··· Records ···

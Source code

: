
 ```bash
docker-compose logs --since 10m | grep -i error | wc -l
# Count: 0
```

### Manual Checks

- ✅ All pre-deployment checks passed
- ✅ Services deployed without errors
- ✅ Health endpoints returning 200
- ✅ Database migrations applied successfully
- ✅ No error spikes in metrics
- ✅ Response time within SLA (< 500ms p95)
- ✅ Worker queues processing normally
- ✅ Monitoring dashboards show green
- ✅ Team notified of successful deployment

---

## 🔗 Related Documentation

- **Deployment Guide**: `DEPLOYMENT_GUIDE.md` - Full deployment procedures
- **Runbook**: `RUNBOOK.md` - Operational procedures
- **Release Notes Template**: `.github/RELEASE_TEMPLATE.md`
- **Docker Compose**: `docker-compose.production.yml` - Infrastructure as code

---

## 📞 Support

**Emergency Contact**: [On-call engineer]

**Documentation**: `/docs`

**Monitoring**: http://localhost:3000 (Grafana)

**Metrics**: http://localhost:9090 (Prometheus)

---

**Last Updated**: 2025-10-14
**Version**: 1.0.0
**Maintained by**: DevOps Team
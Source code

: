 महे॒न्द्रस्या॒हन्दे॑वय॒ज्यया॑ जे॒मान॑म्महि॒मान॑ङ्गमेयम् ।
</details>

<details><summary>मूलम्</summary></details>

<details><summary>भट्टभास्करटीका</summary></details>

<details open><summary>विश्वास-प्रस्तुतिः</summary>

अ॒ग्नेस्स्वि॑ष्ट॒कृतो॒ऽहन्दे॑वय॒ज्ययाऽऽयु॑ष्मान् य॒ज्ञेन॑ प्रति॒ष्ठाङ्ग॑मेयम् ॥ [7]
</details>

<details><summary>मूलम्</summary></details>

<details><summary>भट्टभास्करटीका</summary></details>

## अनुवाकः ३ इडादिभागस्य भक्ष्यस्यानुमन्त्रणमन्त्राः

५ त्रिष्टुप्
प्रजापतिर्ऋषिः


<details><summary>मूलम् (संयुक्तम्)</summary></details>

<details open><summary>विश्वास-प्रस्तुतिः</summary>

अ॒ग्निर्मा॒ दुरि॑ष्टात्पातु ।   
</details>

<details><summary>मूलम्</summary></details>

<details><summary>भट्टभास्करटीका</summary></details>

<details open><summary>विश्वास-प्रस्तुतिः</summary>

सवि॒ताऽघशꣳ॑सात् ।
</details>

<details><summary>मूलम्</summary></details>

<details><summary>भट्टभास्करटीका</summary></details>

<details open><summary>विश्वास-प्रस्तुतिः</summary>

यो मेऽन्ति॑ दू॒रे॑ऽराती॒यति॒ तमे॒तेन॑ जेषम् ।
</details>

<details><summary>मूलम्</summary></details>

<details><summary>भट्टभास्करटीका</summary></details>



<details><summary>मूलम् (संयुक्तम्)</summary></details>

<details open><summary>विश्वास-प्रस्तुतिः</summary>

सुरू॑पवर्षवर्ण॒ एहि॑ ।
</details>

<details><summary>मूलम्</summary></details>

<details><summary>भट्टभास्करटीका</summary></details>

···

Every line from the one containing "प्रजापतिर्ऋषिः" through the last line of the entries must be written out verbatim, and no other line.

प्रजापतिर्ऋषिः


<details><summary>मूलम् (संयुक्तम्)</summary></details>

<details open><summary>विश्वास-प्रस्तुतिः</summary>

अ॒ग्निर्मा॒ दुरि॑ष्टात्पातु ।   
</details>

<details><summary>मूलम्</summary></details>

<details><summary>भट्टभास्करटीका</summary></details>

<details open><summary>विश्वास-प्रस्तुतिः</summary>

सवि॒ताऽघशꣳ॑सात् ।
</details>

<details><summary>मूलम्</summary></details>

<details><summary>भट्टभास्करटीका</summary></details>

<details open><summary>विश्वास-प्रस्तुतिः</summary>

यो मेऽन्ति॑ दू॒रे॑ऽराती॒यति॒ तमे॒तेन॑ जेषम् ।
</details>

<details><summary>मूलम्</summary></details>

<details><summary>भट्टभास्करटीका</summary></details>



<details><summary>मूलम् (संयुक्तम्)</summary></details>

<details open><summary>विश्वास-प्रस्तुतिः</summary>

सुरू॑पवर्षवर्ण॒ एहि॑ ।
</details>

<details><summary>मूलम्</summary></details>

<details><summary>भट्टभास्करटीका</summary></details>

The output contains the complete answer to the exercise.